We found on getting to the coach-office that all the coaches were full. At that time there was an immense traffic between Portsmouth and London. A post-chaise was somewhat beyond our means, but we found a light waggon starting, which took passengers, and Uncle Kelson and I agreed that this would prove a convenient and very pleasant conveyance, as we were in no hurry, and would not object to being some time on the road. It was to start pretty early in the morning. My dear wife was delighted at the thoughts of the journey, and speedily made the necessary preparations. We sent on our trunk by a wheelbarrow, while we followed, accompanied by Uncle Kelson. Even at that early hour the High Street was astir,—indeed, in those busy times, both during day and night, something or other was going forward. We passed several gangs of men-of-war’s men. Three or four men evidently just pressed, and who showed a strong disinclination to go and serve their country, were being dragged along by one of the gangs. I could not help pitying the poor fellows; so did my wife.
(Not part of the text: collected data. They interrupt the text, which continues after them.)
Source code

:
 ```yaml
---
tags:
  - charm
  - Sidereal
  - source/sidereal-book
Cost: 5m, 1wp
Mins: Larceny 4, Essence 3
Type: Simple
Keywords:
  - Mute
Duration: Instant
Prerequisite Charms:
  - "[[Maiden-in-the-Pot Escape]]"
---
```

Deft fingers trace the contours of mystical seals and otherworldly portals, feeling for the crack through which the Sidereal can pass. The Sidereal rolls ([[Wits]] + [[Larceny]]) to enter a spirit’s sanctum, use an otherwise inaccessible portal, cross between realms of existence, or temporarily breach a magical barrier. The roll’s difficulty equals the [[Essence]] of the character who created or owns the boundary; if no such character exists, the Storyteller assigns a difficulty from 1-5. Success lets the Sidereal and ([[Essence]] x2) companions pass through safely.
“Oh, Willand,” said she, “how thankful I am that you are not among them!”

Our waggon was a very nice one, covered over with a clean white tilt, and our waggoner, I saw at a glance, was an honest, good-hearted chaw-bacon. He was dressed in the long white frock, thickly plaited in front, which has been worn from time immemorial by people of his calling. Our trunk and bags were put in; we shook hands with Uncle Kelson, and having taken our seats just inside in the front part, with plenty of straw for our feet to rest on, the waggoner whipped up his four sturdy horses, and we began to move on. My dear wife pressed closer to my side, and we began to breathe more freely; she thought I was safe from the pressgang. We were just clear of the fortifications, and were getting into the open country, when I saw the waggoner turn round once or twice, and look over his shoulder behind him.

“What can they be after?” I heard him say. A minute more passed. “Hillo, men, what does ye want here?” he exclaimed suddenly, as half a dozen or more seamen sprang forward, and seized the horses’ heads, while others leaped up into the waggon.

“We are looking for a deserter,” cried two or three of them. “Turn out, my hearty; where are you stowed away?”

I felt, the instant the seamen appeared, that they had come to press me, but these words revived my hopes of escape.

“There is no one here, my men, besides my wife and me that I know of,” I observed. “You have made a mistake, I suspect.”

“Well, we must look,” said the men; “we are not quite so green as to take your word for it.”

“You may look as much as you like, measters,” said the waggoner; “you’ll find no one among my goods, unless he’s stowed hesself away unknowest to me.”

The seamen began to poke their cutlasses in between the packages, and would undoubtedly have run any one through who had been inside them. While they were thus employed, three or four other men came up.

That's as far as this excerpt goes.